* [Problem details] Search the entries below for the word "derivatives" and copy each line that has it.

[Stored items]
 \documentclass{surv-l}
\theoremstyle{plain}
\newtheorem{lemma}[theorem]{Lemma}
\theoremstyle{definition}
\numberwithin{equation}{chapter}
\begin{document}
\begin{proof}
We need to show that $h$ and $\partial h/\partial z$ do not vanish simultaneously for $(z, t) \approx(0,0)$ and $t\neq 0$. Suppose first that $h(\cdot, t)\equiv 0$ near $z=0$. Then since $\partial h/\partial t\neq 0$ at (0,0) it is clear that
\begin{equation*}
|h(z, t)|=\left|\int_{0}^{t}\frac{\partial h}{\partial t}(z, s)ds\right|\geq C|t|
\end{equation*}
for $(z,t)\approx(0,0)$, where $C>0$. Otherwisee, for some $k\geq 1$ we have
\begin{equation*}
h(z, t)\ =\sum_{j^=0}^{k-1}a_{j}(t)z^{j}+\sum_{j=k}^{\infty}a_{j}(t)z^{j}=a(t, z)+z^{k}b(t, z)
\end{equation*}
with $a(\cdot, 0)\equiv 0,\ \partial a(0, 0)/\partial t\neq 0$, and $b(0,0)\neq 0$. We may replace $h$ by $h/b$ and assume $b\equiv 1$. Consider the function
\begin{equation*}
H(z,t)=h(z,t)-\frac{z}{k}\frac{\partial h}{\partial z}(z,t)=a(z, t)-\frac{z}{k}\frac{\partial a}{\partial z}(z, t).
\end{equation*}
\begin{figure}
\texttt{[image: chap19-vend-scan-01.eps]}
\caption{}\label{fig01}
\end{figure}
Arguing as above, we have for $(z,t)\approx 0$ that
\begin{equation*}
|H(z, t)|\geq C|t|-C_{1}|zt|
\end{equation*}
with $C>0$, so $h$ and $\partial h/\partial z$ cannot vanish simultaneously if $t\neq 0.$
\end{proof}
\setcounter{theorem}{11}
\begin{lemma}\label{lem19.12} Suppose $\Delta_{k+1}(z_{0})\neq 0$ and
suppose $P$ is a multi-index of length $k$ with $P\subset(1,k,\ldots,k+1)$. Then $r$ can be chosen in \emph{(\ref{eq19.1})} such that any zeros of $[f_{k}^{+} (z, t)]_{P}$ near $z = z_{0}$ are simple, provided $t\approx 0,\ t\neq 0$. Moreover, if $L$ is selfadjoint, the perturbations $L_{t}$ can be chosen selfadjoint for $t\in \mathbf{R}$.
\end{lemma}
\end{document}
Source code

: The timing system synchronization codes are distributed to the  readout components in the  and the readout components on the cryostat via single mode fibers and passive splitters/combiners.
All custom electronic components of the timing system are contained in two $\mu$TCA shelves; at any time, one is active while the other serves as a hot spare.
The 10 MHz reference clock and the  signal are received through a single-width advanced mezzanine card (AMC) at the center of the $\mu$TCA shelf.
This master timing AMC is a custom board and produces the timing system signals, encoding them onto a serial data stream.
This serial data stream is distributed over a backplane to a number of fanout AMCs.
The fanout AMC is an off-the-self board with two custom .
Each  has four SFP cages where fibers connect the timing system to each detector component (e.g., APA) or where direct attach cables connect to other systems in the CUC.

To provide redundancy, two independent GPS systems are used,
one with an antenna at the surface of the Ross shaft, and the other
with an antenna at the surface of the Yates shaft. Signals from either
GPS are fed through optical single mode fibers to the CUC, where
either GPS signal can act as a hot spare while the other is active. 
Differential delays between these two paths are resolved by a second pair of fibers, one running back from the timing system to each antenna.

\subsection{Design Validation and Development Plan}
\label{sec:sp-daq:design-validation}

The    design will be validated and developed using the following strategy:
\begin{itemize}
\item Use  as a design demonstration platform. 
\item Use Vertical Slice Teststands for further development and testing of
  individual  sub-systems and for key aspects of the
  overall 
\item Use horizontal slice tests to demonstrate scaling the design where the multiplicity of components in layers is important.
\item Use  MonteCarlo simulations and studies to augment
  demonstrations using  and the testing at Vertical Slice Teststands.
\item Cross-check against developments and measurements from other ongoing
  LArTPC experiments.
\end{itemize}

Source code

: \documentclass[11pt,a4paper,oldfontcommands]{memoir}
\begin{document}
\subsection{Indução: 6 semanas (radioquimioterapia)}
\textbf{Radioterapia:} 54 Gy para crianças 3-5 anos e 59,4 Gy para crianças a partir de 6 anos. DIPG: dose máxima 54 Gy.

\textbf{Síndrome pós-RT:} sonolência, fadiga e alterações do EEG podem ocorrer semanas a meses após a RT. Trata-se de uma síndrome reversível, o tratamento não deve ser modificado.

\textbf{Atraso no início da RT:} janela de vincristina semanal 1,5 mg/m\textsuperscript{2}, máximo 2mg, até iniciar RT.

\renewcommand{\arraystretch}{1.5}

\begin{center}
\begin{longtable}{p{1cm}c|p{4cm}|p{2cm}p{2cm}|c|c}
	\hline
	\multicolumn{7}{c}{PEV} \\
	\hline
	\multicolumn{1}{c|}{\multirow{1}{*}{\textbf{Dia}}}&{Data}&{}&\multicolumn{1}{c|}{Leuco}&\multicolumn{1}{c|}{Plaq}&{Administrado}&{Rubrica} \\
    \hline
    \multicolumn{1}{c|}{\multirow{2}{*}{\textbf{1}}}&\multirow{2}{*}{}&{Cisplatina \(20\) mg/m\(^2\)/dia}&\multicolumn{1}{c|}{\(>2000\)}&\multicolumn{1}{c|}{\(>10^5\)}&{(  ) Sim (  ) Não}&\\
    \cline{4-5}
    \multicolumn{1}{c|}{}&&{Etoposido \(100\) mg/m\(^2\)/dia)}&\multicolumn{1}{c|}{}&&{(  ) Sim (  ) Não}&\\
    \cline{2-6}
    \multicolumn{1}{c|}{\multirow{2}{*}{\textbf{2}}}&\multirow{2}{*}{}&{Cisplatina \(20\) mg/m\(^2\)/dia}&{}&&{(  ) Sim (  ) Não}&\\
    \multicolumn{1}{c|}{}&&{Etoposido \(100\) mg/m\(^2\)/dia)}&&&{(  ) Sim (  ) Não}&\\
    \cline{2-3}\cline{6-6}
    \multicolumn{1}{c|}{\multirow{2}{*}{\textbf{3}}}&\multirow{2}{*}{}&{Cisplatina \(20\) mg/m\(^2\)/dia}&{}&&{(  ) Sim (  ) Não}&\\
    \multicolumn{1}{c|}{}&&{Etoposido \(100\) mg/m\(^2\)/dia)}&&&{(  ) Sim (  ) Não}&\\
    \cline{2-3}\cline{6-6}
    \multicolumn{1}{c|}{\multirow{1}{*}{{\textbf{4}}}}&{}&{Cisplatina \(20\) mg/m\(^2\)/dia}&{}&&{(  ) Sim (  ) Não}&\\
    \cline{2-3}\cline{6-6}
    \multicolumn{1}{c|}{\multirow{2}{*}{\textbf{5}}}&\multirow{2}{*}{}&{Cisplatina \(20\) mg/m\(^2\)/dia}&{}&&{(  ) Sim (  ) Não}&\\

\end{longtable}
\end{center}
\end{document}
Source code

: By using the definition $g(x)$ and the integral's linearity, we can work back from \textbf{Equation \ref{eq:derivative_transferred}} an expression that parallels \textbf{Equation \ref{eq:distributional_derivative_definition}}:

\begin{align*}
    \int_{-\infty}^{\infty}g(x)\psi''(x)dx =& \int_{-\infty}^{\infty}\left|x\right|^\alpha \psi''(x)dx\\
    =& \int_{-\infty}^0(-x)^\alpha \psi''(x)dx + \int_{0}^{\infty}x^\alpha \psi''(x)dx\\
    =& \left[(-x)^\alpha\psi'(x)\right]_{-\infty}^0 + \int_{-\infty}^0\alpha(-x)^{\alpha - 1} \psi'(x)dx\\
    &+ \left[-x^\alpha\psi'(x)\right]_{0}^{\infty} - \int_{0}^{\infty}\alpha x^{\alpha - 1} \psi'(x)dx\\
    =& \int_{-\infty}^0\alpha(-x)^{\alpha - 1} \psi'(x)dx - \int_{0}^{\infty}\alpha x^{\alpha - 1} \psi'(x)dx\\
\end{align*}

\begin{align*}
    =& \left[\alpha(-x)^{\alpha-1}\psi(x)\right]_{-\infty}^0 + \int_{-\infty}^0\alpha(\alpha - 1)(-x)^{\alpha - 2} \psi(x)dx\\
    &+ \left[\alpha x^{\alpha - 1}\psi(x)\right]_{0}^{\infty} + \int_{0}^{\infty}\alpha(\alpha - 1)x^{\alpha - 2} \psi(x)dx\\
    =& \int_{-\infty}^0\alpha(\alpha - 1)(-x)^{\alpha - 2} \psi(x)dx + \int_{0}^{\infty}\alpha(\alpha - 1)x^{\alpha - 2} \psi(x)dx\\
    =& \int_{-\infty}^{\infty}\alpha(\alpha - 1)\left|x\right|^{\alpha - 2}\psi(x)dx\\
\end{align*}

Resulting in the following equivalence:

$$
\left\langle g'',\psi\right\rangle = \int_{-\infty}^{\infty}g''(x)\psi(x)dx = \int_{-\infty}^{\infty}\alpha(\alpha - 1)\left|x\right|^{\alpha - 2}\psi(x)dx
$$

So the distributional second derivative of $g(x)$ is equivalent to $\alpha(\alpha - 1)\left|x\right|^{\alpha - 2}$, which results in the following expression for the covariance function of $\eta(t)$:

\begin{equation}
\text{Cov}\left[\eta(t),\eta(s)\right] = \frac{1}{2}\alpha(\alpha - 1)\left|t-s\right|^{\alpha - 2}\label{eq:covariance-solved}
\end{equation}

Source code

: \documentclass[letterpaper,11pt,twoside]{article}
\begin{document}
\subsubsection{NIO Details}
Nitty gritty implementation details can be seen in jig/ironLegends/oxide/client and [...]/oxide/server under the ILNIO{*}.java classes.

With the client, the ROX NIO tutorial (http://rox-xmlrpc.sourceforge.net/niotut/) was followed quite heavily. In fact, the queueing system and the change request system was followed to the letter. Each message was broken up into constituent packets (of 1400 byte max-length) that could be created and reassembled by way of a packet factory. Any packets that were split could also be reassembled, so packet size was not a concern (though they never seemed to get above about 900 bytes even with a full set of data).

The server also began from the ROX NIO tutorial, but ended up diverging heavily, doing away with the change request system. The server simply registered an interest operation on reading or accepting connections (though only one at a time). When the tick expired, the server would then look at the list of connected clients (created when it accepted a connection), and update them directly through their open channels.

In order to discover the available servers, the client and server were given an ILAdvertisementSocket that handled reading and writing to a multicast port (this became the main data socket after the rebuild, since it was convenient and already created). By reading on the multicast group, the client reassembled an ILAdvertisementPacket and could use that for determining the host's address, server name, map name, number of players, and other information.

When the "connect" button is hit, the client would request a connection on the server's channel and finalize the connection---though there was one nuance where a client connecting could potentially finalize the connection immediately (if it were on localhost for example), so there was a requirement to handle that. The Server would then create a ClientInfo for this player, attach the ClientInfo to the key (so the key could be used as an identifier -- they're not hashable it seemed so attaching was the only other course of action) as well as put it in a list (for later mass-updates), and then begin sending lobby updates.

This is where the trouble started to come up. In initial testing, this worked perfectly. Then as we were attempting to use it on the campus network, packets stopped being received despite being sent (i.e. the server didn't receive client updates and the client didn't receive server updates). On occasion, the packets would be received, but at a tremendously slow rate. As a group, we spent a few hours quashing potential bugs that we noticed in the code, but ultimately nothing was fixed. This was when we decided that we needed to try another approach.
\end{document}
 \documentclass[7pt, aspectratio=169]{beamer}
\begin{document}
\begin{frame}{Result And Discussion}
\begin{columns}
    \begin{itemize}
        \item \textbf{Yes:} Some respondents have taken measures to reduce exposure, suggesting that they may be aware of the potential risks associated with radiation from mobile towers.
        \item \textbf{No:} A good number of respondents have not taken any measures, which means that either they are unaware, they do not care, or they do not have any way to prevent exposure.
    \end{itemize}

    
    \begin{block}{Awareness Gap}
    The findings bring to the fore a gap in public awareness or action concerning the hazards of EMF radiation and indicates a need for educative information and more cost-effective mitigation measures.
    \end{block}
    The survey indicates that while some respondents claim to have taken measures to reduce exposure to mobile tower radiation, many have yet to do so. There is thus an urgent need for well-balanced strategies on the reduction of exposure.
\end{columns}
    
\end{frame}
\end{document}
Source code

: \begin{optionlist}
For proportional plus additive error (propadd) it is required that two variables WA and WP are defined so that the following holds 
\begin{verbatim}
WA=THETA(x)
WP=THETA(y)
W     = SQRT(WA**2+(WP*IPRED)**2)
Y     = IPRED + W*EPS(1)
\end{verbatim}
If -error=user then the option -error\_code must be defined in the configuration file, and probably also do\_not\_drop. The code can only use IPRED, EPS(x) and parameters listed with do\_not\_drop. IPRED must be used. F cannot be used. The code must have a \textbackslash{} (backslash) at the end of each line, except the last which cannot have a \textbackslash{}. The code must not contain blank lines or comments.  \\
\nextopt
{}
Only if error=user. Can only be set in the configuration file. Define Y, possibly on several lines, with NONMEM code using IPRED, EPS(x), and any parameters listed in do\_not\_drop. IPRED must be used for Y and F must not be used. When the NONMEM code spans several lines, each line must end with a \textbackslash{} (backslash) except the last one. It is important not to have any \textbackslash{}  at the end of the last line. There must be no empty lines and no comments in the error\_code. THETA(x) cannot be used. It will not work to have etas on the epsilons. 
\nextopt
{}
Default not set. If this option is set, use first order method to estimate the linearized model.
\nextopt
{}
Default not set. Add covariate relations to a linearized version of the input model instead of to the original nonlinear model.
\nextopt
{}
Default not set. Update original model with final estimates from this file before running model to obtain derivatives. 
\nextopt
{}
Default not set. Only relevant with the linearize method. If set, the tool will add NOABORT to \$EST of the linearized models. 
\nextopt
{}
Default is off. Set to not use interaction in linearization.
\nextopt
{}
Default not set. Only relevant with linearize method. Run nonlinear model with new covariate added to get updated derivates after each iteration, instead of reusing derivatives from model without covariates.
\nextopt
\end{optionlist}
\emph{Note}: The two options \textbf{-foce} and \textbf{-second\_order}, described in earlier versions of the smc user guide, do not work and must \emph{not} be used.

* [Task answer]
Default not set. Update original model with final estimates from this file before running model to obtain derivatives. 
Default not set. Only relevant with linearize method. Run nonlinear model with new covariate added to get updated derivates after each iteration, instead of reusing derivatives from model without covariates.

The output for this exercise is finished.